Attacking the Network
The Blockchain Network Infrastructure
The blockchain protocol defines a peer-to-peer network of blockchain nodes that communicate with one another to implement the functionality of the blockchain. This includes transmitting transactions and blocks across the network so that every node is capable of building blocks and updating its copy of the distributed ledger.
However, this blockchain network must be implemented on top of another communications network. While blockchain communications are infrastructure-agnostic – it is possible to implement blockchain over carrier pigeon – most blockchains are designed to run on top of traditional network infrastructure.
Attacks Against the Blockchain Network
The blockchain’s communications infrastructure is essential to its ability to function. As a result, attacks against blockchain communications can have a number of different impacts on the functionality and security of the blockchain.
An eclipse attack is an attack designed to isolate a single node from the rest of the blockchain network. This requires an attacker to control the node’s connections to all of its neighbors in the blockchain’s peer-to-peer network. This can be accomplished in a variety of different ways:
- Malicious Neighbors: Every node in the blockchain network is directly connected to a set of other nodes and receives all transactions and blocks via them. If an attacker controls all of a node’s neighbors, then the attacker has control over the node’s view of the blockchain.
- Malware: Blockchain software is like any other software, it relies on its connection to the computer’s hardware to perform its role. Malware that can intercept communications between a node’s blockchain software and the network connection can filter it as desired.
- Man-in-the-Middle: An attacker performing a man-in-the-middle (MitM) – via a malicious Wi-Fi connection, ISP, etc. – can gain control over a node’s network connection. This enables it to filter traffic intended for other blockchain nodes.

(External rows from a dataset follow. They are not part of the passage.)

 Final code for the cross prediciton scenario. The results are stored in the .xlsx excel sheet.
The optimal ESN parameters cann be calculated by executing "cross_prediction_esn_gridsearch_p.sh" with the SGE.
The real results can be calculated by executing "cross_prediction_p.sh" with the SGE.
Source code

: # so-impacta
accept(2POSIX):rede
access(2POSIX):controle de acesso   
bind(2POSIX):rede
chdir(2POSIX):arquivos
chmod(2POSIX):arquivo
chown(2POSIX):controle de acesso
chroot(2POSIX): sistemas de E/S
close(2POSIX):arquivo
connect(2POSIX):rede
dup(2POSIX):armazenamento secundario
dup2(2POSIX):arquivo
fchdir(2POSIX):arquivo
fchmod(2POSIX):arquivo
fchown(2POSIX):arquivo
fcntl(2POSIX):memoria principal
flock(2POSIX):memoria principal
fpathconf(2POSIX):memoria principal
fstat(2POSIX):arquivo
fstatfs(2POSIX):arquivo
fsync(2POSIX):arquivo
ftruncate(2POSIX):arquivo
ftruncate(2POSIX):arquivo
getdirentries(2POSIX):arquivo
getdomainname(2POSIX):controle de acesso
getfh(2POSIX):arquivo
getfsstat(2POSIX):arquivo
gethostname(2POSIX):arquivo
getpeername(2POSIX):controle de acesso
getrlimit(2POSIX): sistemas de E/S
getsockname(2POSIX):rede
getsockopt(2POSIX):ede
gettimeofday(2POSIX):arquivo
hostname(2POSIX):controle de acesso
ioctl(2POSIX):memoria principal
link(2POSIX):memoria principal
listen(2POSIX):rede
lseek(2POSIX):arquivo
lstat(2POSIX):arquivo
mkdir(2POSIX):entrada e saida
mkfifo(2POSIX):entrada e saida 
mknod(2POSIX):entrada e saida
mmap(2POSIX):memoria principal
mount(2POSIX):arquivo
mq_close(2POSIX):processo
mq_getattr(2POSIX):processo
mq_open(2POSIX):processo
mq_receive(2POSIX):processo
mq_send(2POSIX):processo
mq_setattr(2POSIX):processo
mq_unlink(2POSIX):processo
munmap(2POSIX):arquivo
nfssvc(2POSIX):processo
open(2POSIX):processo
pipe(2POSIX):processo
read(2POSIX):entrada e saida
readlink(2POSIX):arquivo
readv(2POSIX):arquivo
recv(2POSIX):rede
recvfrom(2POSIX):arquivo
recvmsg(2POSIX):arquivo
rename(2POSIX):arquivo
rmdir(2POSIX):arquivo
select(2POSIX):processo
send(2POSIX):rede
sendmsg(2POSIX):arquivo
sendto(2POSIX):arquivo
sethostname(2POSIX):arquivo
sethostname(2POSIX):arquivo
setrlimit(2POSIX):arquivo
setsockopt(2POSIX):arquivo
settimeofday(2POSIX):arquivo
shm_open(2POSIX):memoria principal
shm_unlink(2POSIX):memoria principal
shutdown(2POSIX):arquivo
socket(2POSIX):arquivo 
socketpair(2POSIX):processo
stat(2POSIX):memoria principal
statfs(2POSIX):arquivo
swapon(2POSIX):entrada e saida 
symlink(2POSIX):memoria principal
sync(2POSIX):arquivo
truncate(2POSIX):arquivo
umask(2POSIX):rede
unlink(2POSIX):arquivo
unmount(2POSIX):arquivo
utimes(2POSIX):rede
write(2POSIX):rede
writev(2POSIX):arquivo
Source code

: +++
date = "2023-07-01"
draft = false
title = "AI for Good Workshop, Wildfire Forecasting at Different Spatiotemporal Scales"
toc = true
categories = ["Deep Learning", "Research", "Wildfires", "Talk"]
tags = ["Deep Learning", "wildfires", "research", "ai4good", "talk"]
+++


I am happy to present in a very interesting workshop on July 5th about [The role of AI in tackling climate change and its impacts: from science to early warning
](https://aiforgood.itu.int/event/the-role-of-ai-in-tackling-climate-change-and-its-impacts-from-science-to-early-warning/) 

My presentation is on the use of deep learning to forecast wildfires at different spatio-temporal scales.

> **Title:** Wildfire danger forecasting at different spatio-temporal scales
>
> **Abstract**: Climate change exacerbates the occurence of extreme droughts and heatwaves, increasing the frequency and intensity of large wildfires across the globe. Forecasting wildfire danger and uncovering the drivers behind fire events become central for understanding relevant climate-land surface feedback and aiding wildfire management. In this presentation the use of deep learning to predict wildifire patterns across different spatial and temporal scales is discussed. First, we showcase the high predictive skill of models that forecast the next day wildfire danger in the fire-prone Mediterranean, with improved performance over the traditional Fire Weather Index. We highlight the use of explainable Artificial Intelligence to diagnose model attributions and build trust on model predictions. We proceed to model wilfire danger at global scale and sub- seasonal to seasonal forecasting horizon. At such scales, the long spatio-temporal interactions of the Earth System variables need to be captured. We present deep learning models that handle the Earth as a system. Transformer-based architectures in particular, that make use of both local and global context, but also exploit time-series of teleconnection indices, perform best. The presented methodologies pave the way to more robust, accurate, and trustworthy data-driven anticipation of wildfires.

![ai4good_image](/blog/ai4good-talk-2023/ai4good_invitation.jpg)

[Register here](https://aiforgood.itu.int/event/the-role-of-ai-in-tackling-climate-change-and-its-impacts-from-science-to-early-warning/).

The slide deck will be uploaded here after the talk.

An eclipse attack enables an attacker to filter the traffic that a node receives from other nodes, enabling it to drop transactions or blocks. Additionally, an attacker could send mutually conflicting versions of transactions or blocks to the target node and the rest of the blockchain network. This enables an eclipse attacker to achieve a number of different goals:
- Denial of Service: A node isolated from the rest of the network can’t effectively participate in block creation and consensus. By filtering the node’s view of the blockchain network, an attacker can force them onto a divergent version of the blockchain and ensure that any blocks that it creates would be rejected by the rest of the network. This slows the rate of block creation and decreases blockchain throughput.
- Divergent Blockchain: Forcing a node onto a divergent blockchain can also benefit an attacker. A node believing an attacker’s account of the current state of the ledger could build blocks that benefit the attacker, making it easier to create a version of the blockchain that replaces the “real” one under the longest chain rule.

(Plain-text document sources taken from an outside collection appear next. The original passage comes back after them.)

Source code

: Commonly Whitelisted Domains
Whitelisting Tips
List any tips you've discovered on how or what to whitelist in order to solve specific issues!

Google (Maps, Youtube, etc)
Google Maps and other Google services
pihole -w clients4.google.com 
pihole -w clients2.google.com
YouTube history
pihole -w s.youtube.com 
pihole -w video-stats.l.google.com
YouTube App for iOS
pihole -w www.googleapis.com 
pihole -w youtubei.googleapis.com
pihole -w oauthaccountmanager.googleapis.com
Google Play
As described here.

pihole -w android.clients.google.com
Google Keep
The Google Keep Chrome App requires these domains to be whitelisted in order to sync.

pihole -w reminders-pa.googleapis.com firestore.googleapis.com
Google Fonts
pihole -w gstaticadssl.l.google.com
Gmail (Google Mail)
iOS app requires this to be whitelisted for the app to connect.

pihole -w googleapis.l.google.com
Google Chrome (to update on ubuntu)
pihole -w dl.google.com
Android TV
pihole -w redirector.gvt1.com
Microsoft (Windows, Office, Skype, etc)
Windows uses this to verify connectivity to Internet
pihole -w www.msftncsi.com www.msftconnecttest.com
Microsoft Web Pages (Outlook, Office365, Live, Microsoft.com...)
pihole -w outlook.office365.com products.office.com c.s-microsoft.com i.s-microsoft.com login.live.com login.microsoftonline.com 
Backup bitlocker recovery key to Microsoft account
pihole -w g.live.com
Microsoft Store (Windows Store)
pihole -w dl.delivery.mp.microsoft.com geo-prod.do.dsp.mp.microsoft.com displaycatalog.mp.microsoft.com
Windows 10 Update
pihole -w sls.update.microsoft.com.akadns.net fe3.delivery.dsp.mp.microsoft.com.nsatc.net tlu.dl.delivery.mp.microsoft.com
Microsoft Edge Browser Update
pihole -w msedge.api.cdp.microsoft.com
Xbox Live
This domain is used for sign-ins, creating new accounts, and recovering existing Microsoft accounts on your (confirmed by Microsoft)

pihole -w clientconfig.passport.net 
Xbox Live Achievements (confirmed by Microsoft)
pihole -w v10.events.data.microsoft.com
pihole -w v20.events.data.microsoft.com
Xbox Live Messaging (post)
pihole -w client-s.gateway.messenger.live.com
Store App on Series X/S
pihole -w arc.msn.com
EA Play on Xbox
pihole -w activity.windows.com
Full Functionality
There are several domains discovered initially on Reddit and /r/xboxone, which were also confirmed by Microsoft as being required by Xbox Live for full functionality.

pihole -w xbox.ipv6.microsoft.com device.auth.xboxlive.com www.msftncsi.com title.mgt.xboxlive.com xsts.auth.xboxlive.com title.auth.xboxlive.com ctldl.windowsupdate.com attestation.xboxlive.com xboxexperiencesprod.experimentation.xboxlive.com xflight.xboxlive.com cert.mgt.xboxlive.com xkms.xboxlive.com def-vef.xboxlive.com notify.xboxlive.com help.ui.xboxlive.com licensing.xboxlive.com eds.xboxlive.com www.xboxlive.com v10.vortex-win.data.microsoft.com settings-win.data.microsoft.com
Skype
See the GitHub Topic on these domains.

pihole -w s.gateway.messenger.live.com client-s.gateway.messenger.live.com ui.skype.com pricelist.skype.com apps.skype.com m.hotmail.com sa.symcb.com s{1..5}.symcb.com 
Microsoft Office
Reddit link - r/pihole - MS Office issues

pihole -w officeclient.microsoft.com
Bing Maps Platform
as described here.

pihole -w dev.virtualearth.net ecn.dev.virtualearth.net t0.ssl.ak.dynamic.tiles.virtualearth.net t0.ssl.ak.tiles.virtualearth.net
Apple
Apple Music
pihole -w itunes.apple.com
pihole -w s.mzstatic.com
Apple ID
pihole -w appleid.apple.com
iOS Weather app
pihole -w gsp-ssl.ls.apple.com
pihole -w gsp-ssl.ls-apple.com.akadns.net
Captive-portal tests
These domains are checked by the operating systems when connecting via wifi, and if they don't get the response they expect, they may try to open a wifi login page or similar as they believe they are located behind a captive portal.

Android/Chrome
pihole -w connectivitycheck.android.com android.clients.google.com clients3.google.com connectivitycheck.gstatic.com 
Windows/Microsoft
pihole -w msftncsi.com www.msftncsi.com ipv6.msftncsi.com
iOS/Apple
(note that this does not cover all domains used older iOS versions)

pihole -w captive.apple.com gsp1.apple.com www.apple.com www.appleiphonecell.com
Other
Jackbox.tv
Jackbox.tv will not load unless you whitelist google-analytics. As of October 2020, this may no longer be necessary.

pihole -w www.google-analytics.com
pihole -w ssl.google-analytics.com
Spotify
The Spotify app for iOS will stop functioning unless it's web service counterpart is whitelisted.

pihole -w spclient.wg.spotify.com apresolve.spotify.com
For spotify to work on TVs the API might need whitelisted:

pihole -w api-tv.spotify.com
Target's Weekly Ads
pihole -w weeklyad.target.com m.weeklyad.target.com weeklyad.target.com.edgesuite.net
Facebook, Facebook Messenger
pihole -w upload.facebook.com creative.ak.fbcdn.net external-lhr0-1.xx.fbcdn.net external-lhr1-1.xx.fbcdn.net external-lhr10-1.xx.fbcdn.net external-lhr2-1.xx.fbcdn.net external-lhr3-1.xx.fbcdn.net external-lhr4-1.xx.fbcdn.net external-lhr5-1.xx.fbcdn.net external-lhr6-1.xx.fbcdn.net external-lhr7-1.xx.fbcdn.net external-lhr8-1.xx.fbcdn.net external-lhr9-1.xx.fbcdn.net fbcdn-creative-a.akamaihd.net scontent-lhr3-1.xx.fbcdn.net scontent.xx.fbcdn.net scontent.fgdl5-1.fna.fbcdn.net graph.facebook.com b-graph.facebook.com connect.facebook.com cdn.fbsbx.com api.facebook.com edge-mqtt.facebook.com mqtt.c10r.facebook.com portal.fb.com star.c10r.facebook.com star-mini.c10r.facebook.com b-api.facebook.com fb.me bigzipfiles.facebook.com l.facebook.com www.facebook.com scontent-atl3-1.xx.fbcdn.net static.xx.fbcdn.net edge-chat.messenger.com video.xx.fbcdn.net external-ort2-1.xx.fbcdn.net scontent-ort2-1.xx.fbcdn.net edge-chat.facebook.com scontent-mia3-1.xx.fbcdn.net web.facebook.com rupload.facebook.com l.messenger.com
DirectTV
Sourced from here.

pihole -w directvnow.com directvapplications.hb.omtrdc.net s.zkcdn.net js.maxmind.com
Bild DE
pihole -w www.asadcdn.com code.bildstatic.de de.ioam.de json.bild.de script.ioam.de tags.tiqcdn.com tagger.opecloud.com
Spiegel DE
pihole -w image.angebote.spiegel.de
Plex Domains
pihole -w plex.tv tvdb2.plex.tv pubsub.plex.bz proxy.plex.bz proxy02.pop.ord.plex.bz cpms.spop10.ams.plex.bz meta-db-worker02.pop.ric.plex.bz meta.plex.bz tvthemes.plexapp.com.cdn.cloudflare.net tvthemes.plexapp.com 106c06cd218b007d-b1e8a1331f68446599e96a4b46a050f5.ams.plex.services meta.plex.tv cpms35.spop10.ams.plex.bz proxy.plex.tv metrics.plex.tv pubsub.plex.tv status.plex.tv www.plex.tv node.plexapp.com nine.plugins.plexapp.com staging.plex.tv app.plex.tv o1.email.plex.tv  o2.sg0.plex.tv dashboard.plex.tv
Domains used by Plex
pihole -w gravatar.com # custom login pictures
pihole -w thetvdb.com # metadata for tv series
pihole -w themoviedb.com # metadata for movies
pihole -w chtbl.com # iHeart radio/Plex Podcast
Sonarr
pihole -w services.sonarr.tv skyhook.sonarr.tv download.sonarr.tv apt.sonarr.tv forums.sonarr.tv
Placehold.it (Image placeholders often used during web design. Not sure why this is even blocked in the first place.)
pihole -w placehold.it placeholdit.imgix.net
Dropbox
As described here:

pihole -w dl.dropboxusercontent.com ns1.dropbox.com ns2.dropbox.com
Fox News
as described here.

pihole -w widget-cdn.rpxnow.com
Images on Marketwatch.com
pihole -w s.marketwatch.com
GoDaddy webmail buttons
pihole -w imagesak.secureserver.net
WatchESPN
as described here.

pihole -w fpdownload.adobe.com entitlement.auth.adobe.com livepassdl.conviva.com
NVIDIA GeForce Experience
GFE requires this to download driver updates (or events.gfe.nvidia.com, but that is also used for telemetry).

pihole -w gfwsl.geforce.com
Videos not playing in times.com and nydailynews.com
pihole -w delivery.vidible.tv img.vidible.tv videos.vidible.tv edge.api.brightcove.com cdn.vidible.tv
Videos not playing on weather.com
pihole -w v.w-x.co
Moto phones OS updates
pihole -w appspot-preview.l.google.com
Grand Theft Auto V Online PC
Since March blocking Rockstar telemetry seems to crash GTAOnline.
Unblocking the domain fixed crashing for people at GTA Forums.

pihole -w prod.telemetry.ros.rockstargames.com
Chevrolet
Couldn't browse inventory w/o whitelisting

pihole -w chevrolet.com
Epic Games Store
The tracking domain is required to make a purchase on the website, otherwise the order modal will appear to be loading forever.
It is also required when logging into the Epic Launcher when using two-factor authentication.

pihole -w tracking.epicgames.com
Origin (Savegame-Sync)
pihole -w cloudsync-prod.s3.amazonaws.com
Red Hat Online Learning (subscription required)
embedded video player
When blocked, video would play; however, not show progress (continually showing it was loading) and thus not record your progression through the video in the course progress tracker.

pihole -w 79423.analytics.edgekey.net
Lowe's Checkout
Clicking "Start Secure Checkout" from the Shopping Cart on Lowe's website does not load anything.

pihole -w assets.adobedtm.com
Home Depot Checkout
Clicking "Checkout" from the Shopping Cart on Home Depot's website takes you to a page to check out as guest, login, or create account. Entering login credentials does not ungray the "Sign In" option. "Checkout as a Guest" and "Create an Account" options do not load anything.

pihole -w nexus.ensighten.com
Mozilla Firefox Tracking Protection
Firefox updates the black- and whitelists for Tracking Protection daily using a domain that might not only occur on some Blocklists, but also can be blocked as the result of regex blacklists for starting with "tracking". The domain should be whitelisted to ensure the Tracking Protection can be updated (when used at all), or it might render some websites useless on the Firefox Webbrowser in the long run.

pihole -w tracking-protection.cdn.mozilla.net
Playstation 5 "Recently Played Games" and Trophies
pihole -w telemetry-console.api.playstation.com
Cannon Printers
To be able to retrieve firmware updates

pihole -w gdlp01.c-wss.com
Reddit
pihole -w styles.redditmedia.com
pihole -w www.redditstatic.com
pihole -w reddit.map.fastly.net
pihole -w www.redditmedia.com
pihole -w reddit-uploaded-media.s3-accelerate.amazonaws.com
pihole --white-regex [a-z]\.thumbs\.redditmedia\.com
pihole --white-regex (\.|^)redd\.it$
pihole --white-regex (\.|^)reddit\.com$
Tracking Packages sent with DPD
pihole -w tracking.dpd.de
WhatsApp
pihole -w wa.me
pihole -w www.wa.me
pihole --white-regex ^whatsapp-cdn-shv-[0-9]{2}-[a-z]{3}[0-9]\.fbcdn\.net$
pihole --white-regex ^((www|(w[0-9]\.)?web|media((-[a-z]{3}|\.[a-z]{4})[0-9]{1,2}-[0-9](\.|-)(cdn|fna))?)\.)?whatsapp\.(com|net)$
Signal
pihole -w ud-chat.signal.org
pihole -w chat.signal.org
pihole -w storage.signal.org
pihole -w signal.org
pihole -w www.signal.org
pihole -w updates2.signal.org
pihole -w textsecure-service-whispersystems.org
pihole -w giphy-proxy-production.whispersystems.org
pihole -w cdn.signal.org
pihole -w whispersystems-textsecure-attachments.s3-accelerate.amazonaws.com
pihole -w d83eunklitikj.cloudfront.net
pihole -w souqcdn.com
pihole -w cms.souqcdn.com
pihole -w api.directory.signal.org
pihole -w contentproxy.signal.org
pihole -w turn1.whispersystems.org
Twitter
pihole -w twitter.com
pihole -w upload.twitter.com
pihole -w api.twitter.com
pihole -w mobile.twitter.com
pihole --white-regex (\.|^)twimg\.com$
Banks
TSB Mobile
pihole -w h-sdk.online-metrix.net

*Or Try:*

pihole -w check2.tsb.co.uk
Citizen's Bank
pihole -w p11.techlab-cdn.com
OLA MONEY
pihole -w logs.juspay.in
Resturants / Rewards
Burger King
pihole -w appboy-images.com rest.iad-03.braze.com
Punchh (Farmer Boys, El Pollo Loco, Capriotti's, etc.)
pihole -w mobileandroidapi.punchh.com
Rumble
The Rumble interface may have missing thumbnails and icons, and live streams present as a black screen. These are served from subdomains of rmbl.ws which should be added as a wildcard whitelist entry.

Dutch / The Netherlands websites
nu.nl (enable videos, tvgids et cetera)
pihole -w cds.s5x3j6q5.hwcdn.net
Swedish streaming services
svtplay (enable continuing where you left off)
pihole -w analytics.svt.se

- Double-Spend: An attacker performing an eclipse attack can send one version of a transaction to the eclipsed node and a different version to the rest of the network. This enables them to perform a double-spend attack against the eclipsed node since the version of the blockchain that it builds (including the version of the transaction that benefits them) will be rejected by the rest of the network when the attack ends.
A routing attack is a more general version of an eclipse attack. Instead of isolating a single node in the blockchain network, the attacker breaks the blockchain network into multiple isolated chunks. By controlling the links between these isolated chunks, the attacker controls each’s view of the current state of the network.
A routing attack provides many of the same benefits as an eclipse attack. It can also be performed in different ways. One study highlighted how easy it would be for an attacker to perform a routing attack against the Bitcoin network using a Border Gateway Protocol (BGP) hijacking attack.
A sybil attack is not necessarily a network-level attack against the blockchain. However, performing a Sybil attack can help an attacker to achieve the goals of a network level attack.
The blockchain is designed so that anyone can create an account, operate a node, and participate in the functioning of the network. However, this also means that a person could create multiple different accounts and nodes on the network.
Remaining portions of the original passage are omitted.